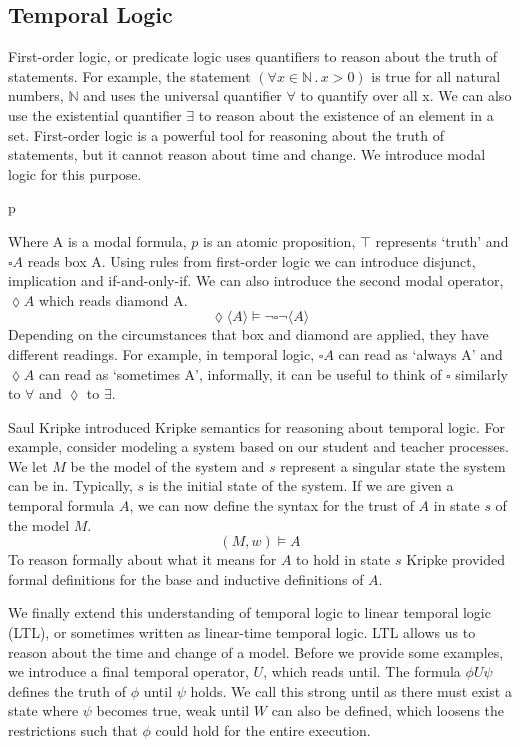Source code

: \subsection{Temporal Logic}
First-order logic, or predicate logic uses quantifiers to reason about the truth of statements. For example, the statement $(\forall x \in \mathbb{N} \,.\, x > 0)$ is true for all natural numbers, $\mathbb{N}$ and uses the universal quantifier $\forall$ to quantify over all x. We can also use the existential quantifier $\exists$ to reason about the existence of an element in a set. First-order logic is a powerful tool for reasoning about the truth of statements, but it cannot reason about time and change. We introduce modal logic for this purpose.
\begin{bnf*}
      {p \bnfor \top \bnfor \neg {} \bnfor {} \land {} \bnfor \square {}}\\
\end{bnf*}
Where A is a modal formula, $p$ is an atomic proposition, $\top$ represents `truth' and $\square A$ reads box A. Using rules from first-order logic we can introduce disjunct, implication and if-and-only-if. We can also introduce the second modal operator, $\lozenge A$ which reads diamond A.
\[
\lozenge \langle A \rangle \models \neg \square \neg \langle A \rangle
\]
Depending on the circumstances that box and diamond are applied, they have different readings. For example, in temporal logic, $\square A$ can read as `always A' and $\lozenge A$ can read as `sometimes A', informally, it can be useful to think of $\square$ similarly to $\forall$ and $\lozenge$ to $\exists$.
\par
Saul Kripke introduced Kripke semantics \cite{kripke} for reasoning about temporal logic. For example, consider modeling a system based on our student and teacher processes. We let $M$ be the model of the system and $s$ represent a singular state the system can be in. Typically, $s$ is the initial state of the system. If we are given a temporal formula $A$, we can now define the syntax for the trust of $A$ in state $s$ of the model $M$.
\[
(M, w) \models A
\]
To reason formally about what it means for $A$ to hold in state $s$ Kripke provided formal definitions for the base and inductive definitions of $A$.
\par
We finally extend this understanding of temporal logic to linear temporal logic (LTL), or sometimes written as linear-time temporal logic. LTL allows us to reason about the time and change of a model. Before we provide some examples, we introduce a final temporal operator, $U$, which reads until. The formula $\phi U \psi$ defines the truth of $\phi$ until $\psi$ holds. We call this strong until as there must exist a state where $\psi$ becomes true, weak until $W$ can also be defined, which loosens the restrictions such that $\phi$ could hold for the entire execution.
- - -
Review the entries above and return every line where "models" appears.

\lozenge \langle A \rangle \models \neg \square \neg \langle A \rangle
(M, w) \models A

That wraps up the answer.